• Exercise goal
These entries must be printed again exactly as they are.

┌─ Source data

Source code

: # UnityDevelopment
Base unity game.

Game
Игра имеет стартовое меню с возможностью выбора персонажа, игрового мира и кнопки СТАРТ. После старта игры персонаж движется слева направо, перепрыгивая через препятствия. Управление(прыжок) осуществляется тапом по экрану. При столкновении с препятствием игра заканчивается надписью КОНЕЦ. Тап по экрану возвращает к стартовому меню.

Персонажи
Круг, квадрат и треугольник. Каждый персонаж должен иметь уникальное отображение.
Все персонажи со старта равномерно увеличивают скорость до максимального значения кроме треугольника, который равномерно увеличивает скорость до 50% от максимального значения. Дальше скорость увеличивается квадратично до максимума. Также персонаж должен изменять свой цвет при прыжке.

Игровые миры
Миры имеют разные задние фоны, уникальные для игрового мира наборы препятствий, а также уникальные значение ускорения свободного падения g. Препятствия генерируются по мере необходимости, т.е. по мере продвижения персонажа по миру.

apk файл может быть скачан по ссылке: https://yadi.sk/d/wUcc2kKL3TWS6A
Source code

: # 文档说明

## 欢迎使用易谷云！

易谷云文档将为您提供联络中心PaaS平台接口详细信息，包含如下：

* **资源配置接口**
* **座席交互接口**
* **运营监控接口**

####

└─

• Solution
Source code

: # UnityDevelopment
Base unity game.

Game
Игра имеет стартовое меню с возможностью выбора персонажа, игрового мира и кнопки СТАРТ. После старта игры персонаж движется слева направо, перепрыгивая через препятствия. Управление(прыжок) осуществляется тапом по экрану. При столкновении с препятствием игра заканчивается надписью КОНЕЦ. Тап по экрану возвращает к стартовому меню.

Персонажи
Круг, квадрат и треугольник. Каждый персонаж должен иметь уникальное отображение.
Все персонажи со старта равномерно увеличивают скорость до максимального значения кроме треугольника, который равномерно увеличивает скорость до 50% от максимального значения. Дальше скорость увеличивается квадратично до максимума. Также персонаж должен изменять свой цвет при прыжке.

Игровые миры
Миры имеют разные задние фоны, уникальные для игрового мира наборы препятствий, а также уникальные значение ускорения свободного падения g. Препятствия генерируются по мере необходимости, т.е. по мере продвижения персонажа по миру.

apk файл может быть скачан по ссылке: https://yadi.sk/d/wUcc2kKL3TWS6A
Source code

: # 文档说明

## 欢迎使用易谷云！

易谷云文档将为您提供联络中心PaaS平台接口详细信息，包含如下：

* **资源配置接口**
* **座席交互接口**
* **运营监控接口**

####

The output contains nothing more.